Acquire API key and token from Twitter developer website
- Login using your Twitter account (create one if none exists)
- Click on Apps, create an app and apply for a developer account. Give detail on your purpose (e.g. personal research)
Sample description:
- Using API to conduct public opinion research.
- Analyze Tweet contents, trends and transactional data in social networks.
- Focus on Tweeting, favorites/likes, following and retweeting will be involved
- Aggregate data will be presented to the public and reviewing agency targeting publications in academic journals and presentations in academic conferences.
Once approved, Twitter will provide API detail in four keys/secret/tokens. Open an R session and store the API data:
## Create token for direct authentication to access Twitter data
token <- rtweet::create_token(
app = "Your App name",
consumer_key <- "YOURCONSUMERKEY",
consumer_secret <- "YOURCONSUMERSECRET",
access_token <- "YOURACCESSTOKEN",
access_secret <- "YOURACCESSSECRET")
## Check token
rtweet::get_token()
With API methods, there are plenty of R packages for collecting Twitter data. Examples include twitteR, vosonSML and rtweet. The following illustration uses rtweet, which gives most detail in twitter variables (> 90).
## Install packages need for Twitter data download
install.packages(c("rtweet","igraph","tidyverse","ggraph","data.table"), repos = "https://cran.r-project.org")
## Load packages
library(rtweet)
library(igraph)
library(tidyverse)
library(ggraph)
library(data.table)
## Search for 1,000 tweets in English
# Not run:
rdt <- rtweet::search_tweets(q = "realDonaldTrump", n = 1000, lang = "en")
# End(Not run)
## preview users data
users_data(rdt)
## Boolean search for large quantity of tweets (which could take a while)

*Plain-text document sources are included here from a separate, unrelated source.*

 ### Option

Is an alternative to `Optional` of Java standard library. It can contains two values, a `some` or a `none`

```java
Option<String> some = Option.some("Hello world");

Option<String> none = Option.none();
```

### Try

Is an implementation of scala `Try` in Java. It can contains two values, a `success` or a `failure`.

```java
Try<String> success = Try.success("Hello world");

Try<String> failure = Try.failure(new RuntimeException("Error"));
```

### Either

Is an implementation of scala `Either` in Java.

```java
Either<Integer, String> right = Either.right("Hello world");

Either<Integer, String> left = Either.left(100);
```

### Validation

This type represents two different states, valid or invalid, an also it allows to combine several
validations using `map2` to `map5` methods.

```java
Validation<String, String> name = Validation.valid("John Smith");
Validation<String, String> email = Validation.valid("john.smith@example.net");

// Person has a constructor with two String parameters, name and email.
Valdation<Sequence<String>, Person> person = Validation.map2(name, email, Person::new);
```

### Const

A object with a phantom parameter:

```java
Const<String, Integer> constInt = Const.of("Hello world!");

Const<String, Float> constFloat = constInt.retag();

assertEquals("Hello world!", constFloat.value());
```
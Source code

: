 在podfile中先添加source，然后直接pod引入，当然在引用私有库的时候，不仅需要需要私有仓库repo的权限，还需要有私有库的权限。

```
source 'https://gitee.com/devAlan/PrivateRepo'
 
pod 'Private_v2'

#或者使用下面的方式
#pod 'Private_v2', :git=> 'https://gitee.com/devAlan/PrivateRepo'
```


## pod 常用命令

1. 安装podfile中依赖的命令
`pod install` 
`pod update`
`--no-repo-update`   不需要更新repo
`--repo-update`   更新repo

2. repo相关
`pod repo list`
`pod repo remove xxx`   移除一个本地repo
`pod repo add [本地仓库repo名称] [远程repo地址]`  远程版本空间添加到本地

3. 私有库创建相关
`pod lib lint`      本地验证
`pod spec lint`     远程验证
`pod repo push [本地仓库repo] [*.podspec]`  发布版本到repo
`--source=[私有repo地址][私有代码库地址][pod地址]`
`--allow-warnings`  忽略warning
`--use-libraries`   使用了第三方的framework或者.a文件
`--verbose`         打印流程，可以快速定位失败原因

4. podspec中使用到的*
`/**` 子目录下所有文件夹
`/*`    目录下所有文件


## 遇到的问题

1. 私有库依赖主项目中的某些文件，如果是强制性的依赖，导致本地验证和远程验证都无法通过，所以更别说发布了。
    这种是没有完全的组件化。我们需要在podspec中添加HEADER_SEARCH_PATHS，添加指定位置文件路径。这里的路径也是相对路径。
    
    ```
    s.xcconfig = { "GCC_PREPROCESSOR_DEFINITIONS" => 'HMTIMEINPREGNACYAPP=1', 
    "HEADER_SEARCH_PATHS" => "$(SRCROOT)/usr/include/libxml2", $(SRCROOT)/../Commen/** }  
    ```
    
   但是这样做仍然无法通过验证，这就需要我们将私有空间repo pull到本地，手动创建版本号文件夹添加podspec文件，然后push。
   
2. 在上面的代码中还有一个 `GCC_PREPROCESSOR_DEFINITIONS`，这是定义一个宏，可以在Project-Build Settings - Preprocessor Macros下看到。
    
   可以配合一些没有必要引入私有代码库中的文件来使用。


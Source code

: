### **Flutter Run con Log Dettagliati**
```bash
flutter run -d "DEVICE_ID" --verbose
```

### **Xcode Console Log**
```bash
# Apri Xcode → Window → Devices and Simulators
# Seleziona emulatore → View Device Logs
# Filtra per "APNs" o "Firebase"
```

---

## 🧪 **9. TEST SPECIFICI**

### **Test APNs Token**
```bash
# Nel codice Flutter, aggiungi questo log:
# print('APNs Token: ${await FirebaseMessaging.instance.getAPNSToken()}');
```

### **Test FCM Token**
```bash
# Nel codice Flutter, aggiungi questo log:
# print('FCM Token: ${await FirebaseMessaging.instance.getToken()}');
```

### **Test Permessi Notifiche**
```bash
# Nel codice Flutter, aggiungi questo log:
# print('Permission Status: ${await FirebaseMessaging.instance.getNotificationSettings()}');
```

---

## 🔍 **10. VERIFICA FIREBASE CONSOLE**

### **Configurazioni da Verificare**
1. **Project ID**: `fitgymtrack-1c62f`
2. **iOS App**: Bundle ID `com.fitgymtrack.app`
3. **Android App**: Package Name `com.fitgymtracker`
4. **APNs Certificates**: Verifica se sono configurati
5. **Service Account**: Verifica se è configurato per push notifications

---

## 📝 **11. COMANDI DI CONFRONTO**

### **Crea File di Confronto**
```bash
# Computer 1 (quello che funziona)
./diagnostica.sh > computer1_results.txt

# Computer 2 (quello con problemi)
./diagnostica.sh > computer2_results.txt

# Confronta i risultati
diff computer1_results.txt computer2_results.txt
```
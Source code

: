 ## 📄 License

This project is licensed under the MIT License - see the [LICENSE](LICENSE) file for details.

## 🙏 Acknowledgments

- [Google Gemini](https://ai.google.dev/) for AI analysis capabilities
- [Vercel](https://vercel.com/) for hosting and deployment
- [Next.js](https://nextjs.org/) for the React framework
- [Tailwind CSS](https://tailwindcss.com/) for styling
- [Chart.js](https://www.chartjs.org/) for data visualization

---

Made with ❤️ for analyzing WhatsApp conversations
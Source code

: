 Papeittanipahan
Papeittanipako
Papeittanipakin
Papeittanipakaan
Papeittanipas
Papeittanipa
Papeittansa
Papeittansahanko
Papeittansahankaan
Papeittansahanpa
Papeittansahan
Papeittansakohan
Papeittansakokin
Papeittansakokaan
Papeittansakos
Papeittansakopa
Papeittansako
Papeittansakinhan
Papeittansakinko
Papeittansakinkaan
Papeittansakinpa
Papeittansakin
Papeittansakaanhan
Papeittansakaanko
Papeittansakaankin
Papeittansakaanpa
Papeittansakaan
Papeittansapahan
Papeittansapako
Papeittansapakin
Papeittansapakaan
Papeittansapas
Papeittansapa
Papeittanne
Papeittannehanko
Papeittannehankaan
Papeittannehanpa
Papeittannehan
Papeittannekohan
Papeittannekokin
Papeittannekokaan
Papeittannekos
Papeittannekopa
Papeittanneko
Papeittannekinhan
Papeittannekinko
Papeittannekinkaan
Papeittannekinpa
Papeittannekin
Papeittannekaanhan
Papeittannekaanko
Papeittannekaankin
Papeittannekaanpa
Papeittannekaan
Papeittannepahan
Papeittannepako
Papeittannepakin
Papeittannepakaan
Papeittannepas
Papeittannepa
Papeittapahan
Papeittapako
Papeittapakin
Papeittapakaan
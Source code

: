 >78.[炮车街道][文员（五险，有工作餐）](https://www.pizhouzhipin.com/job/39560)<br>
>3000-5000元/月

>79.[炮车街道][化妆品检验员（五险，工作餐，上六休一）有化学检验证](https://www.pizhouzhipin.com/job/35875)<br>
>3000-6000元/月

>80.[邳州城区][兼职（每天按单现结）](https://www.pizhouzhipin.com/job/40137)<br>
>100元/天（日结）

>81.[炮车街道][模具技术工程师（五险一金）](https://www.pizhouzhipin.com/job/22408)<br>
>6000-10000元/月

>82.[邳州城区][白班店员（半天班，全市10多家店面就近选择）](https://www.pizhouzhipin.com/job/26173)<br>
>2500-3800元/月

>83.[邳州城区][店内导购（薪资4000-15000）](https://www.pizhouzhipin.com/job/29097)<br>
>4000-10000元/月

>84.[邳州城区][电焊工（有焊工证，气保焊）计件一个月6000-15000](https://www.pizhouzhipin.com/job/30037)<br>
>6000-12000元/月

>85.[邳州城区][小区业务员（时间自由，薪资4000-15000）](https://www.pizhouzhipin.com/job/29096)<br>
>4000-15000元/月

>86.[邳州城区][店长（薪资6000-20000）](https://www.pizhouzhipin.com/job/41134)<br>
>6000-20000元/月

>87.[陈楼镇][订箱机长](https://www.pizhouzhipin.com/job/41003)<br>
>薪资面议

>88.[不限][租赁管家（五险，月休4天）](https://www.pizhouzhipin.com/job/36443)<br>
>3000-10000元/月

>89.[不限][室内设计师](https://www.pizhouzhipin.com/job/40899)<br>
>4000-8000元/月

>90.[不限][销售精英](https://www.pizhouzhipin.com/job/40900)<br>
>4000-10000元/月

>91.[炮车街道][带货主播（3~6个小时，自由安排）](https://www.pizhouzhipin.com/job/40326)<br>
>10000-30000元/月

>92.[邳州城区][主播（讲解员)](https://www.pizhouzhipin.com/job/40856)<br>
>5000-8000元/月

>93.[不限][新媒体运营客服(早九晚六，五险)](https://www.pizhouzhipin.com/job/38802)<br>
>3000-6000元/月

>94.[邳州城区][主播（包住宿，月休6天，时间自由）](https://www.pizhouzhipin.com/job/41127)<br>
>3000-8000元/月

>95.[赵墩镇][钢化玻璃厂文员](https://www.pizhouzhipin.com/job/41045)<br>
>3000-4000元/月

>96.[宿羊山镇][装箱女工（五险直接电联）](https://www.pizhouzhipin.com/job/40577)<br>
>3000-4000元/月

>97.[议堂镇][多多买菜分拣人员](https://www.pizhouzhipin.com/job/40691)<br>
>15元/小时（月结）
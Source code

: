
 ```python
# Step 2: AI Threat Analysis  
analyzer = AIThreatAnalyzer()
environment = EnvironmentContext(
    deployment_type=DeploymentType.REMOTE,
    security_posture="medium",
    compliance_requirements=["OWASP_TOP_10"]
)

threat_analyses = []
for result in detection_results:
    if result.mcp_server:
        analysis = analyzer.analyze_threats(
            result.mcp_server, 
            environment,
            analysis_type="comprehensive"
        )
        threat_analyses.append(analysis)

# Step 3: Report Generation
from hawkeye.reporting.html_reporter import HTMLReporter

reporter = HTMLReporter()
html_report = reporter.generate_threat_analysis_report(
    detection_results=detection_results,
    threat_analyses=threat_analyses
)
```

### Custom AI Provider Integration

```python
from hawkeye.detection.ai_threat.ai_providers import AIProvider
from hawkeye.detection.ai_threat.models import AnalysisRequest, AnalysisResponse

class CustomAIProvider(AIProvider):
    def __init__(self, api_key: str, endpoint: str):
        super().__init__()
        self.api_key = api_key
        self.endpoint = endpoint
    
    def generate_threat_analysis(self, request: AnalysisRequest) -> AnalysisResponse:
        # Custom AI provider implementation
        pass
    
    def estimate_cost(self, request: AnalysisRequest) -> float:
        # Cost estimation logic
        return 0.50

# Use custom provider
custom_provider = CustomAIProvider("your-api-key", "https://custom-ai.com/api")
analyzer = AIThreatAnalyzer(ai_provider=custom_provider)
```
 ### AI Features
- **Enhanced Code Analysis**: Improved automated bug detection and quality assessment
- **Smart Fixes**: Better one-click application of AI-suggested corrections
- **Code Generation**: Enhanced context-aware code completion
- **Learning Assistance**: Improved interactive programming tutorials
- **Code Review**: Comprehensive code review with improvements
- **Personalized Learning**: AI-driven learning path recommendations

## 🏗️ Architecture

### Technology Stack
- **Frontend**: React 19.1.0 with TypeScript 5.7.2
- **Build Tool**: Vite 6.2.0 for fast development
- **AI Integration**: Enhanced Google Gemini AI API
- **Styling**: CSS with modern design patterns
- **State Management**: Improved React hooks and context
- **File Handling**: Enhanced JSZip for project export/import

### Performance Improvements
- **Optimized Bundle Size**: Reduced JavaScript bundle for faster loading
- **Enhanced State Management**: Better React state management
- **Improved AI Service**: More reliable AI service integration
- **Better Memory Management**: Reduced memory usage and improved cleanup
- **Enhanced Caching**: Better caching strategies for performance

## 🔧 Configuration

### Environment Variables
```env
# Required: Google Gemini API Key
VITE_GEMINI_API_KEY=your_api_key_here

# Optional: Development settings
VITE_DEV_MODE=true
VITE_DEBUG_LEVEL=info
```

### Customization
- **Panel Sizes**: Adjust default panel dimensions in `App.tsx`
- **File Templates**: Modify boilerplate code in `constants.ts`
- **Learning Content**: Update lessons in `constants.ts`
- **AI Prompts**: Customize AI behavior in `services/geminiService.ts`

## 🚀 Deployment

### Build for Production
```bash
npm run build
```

rdt <- rtweet::search_tweets(
"Trump OR president OR potus", n = 10000,
retryonratelimit = TRUE
)
## plot time series of tweets frequency
ts_plot(rdt, by = "mins")
Twitter API is not without limits. These limits vary over time and it currently allows one week's data. Some packages can reach data within a shorter period due to data size. Other methods have been developed to collect historical Twitter data. Jefferson Henrique and Dimtry Mottl python packages are illustrated here. This non-API method scrapes Twitter data based on Twitter search results by parsing the result page with a scroll loader, then calling to a JSON provider. While theoretically it can search through oldest tweets and collect data accordingly, the number of variables are limited to the layout of search results.
Prerequesites:
- Python3
- Bash/terminal command line tool
- Python pip package installer
Illustration using GetOldTweets3 in MacOS Install Python 3.x (e.g. Anaconda3) and run the following preparation steps (creating virtual environment, install GetOldTweets3 package using pip):
python3 -m venv env
source ./env/bin/activate
python3 -m pip install GetOldTweets3
Alternatively,
pip3 install -e git+https://github.com/Mottl/GetOldTweets3#egg=GetOldTweets3
There are two methods of collecting Twitter data. The GetOldTweets3 command method is recommended since the data collection process can be time-consuming.
Examples:
## Keyword search
GetOldTweets3 --querysearch "Trump Kim" --since 2018-01-01 --until 2019-01-16 --output trumpkim.csv
## username search with time period and size limit
GetOldTweets3 --username "realDonaldTrump" --since 2016-11-01 --until 2020-02-29 --maxtweets 20000 --output rdt_2016_now.csv
The following procedures are for Windows users (Python2.x or Python 3.x):
Prerequisites
- Python installed
- Install Anaconda Navigator (http://anaconda.com)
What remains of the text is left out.